(Rendered images with source text)
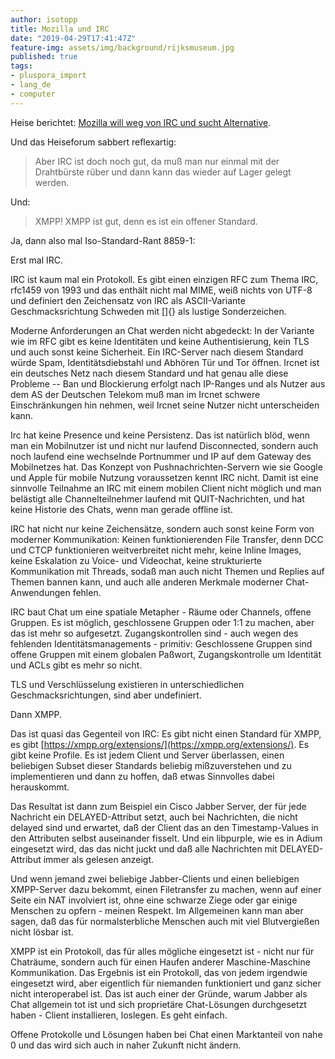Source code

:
 ```yaml
---
author: isotopp
title: Mozilla und IRC
date: "2019-04-29T17:41:47Z"
feature-img: assets/img/background/rijksmuseum.jpg
published: true
tags:
- pluspora_import
- lang_de
- computer
---
```


Heise berichtet: [Mozilla will weg von IRC und sucht Alternative](https://www.heise.de/newsticker/meldung/Mozilla-will-weg-von-IRC-und-sucht-Alternative-4409327.html).

Und das Heiseforum sabbert reflexartig:
> Aber IRC ist doch noch gut, da muß man nur einmal mit der Drahtbürste rüber und dann kann das wieder auf Lager gelegt werden.

Und:
> XMPP! XMPP ist gut, denn es ist ein offener Standard.

Ja, dann also mal Iso-Standard-Rant 8859-1:

Erst mal IRC.

IRC ist kaum mal ein Protokoll. 
Es gibt einen einzigen RFC zum Thema IRC, rfc1459 von 1993 und das enthält nicht mal MIME, weiß nichts von UTF-8 und definiert den Zeichensatz von IRC als ASCII-Variante Geschmacksrichtung Schweden mit []{} als lustige Sonderzeichen.

Moderne Anforderungen an Chat werden nicht abgedeckt:
In der Variante wie im RFC gibt es keine Identitäten und keine Authentisierung, kein TLS und auch sonst keine Sicherheit. 
Ein IRC-Server nach diesem Standard würde Spam, Identitätsdiebstahl und Abhören Tür und Tor öffnen.
Ircnet ist ein deutsches Netz nach diesem Standard und hat genau alle diese Probleme -- Ban und Blockierung erfolgt nach IP-Ranges und als Nutzer aus dem AS der Deutschen Telekom muß man im Ircnet schwere Einschränkungen hin nehmen, weil Ircnet seine Nutzer nicht unterscheiden kann.

Irc hat keine Presence und keine Persistenz.
Das ist natürlich blöd, wenn man ein Mobilnutzer ist und nicht nur laufend Disconnected, sondern auch noch laufend eine wechselnde Portnummer und IP auf dem Gateway des Mobilnetzes hat.
Das Konzept von Pushnachrichten-Servern wie sie Google und Apple für mobile Nutzung voraussetzen kennt IRC nicht.
Damit ist eine sinnvolle Teilnahme an IRC mit einem mobilen Client nicht möglich und man belästigt alle Channelteilnehmer laufend mit QUIT-Nachrichten, und hat keine Historie des Chats, wenn man gerade offline ist.

IRC hat nicht nur keine Zeichensätze, sondern auch sonst keine Form von moderner Kommunikation:
Keinen funktionierenden File Transfer, denn DCC und CTCP funktionieren weitverbreitet nicht mehr, keine Inline Images, keine Eskalation zu Voice- und Videochat, keine strukturierte Kommunikation mit Threads, sodaß man auch nicht Themen und Replies auf Themen bannen kann, und auch alle anderen Merkmale moderner Chat-Anwendungen fehlen.

IRC baut Chat um eine spatiale Metapher - Räume oder Channels, offene Gruppen.
Es ist möglich, geschlossene Gruppen oder 1:1 zu machen, aber das ist mehr so aufgesetzt.
Zugangskontrollen sind - auch wegen des fehlenden Identitätsmanagements - primitiv:
Geschlossene Gruppen sind offene Gruppen mit einem globalen Paßwort, Zugangskontrolle um Identität und ACLs gibt es mehr so nicht.

TLS und Verschlüsselung existieren in unterschiedlichen Geschmacksrichtungen, sind aber undefiniert.

Dann XMPP.

Das ist quasi das Gegenteil von IRC:
Es gibt nicht einen Standard für XMPP, es gibt [https://xmpp.org/extensions/](https://xmpp.org/extensions/).
Es gibt keine Profile.
Es ist jedem Client und Server überlassen, einen beliebigen Subset dieser Standards beliebig mißzuverstehen und zu implementieren und dann zu hoffen, daß etwas Sinnvolles dabei herauskommt.

Das Resultat ist dann zum Beispiel ein Cisco Jabber Server, der für jede Nachricht ein DELAYED-Attribut setzt, auch bei Nachrichten, die nicht delayed sind und erwartet, daß der Client das an den Timestamp-Values in den Attributen selbst auseinander fisselt.
Und ein libpurple, wie es in Adium eingesetzt wird, das das nicht juckt und daß alle Nachrichten mit DELAYED-Attribut immer als gelesen anzeigt.

Und wenn jemand zwei beliebige Jabber-Clients und einen beliebigen XMPP-Server dazu bekommt, einen Filetransfer zu machen, wenn auf einer Seite ein NAT involviert ist, ohne eine schwarze Ziege oder gar einige Menschen zu opfern - meinen Respekt.
Im Allgemeinen kann man aber sagen, daß das für normalsterbliche Menschen auch mit viel Blutvergießen nicht lösbar ist.

XMPP ist ein Protokoll, das für alles mögliche eingesetzt ist - nicht nur für Chaträume, sondern auch für einen Haufen anderer Maschine-Maschine Kommunikation.
Das Ergebnis ist ein Protokoll, das von jedem irgendwie eingesetzt wird, aber eigentlich für niemanden funktioniert und ganz sicher nicht interoperabel ist.
Das ist auch einer der Gründe, warum Jabber als Chat allgemein tot ist und sich proprietäre Chat-Lösungen durchgesetzt haben - Client installieren, loslegen.
Es geht einfach.

Offene Protokolle und Lösungen haben bei Chat einen Marktanteil von nahe 0 und das wird sich auch in naher Zukunft nicht ändern.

*TASK GOAL*
The required answer is the line with "Und ein libpurple, wie" plus every line after it to the end of the entries above, transcribed exactly.

*SOLUTION TO THE PROBLEM*
Und ein libpurple, wie es in Adium eingesetzt wird, das das nicht juckt und daß alle Nachrichten mit DELAYED-Attribut immer als gelesen anzeigt.

Und wenn jemand zwei beliebige Jabber-Clients und einen beliebigen XMPP-Server dazu bekommt, einen Filetransfer zu machen, wenn auf einer Seite ein NAT involviert ist, ohne eine schwarze Ziege oder gar einige Menschen zu opfern - meinen Respekt.
Im Allgemeinen kann man aber sagen, daß das für normalsterbliche Menschen auch mit viel Blutvergießen nicht lösbar ist.

XMPP ist ein Protokoll, das für alles mögliche eingesetzt ist - nicht nur für Chaträume, sondern auch für einen Haufen anderer Maschine-Maschine Kommunikation.
Das Ergebnis ist ein Protokoll, das von jedem irgendwie eingesetzt wird, aber eigentlich für niemanden funktioniert und ganz sicher nicht interoperabel ist.
Das ist auch einer der Gründe, warum Jabber als Chat allgemein tot ist und sich proprietäre Chat-Lösungen durchgesetzt haben - Client installieren, loslegen.
Es geht einfach.

Offene Protokolle und Lösungen haben bei Chat einen Marktanteil von nahe 0 und das wird sich auch in naher Zukunft nicht ändern.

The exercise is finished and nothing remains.